Zheng Pingru was born in 1918 in Lanxi, Zhejiang Province, Republic of China. Her father, Zheng Yueyuan (鄭鉞原), also known as Zheng Yingbo (鄭英伯), was a Nationalist revolutionary and a follower of Sun Yat-sen. While a student in Japan, Zheng Yueyuan married a Japanese woman, Hanako Kimura (木村 花子, Kimura Hanako), who adopted the Chinese name Zheng Huajun (鄭華君). They had two sons and three daughters; Pingru was the second oldest daughter.

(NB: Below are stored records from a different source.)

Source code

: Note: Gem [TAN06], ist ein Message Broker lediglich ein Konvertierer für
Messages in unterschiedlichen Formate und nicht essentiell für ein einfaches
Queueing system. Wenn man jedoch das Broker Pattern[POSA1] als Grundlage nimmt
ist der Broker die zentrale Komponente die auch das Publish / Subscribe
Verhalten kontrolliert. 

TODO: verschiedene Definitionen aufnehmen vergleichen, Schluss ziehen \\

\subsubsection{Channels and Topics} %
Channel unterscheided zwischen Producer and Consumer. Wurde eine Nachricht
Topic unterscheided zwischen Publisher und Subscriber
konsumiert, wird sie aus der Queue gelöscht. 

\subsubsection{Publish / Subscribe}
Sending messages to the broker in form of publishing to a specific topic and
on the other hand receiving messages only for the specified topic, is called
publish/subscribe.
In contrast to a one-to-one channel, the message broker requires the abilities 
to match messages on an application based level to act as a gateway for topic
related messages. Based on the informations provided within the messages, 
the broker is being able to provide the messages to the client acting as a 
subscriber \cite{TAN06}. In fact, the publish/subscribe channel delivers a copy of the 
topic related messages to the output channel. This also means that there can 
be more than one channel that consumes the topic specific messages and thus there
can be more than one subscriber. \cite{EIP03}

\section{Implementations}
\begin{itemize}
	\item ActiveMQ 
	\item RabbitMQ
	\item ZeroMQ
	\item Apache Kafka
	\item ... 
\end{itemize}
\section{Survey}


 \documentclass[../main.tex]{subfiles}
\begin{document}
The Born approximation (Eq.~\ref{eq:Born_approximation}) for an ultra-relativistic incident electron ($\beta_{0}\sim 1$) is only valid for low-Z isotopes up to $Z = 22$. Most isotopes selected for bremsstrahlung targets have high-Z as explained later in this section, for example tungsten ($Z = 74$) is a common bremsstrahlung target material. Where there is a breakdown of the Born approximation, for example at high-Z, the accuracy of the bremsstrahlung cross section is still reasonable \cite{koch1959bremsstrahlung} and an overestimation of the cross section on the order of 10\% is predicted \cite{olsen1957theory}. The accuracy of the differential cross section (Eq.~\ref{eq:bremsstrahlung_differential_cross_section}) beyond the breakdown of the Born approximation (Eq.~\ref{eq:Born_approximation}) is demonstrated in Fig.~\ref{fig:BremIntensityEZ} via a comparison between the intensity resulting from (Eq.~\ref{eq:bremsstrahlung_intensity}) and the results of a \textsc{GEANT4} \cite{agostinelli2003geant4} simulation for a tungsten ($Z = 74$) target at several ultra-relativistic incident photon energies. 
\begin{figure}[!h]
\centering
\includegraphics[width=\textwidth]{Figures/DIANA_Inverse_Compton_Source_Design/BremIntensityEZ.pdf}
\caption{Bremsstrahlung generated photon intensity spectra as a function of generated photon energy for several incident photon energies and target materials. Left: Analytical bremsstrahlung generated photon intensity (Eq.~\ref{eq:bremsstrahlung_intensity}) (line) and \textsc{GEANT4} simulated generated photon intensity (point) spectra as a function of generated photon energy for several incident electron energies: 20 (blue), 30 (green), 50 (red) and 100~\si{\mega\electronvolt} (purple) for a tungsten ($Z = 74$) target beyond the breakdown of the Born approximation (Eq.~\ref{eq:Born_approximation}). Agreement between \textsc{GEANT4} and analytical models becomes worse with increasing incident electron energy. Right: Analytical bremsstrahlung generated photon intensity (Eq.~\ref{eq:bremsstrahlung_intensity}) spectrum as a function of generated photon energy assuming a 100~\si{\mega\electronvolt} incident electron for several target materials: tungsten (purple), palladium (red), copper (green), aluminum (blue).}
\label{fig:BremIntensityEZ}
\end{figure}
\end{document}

From her mother, Zheng Pingru learned to speak Japanese fluently. She grew up in Shanghai, where her father taught at Fudan University. She studied at the Shanghai College of Politics and Law.

Zheng admired famous actresses Hu Die and Ruan Lingyu and wanted to be an actress, she performed with a group of actors from Datong University. But her father was very traditional and conservative, and was very opposed to her ambition.

She became a well-known socialite and appeared on the cover of the popular pictorial The Young Companion (Liangyou) in 1937. At the time, she was also becoming known as a musician and actress.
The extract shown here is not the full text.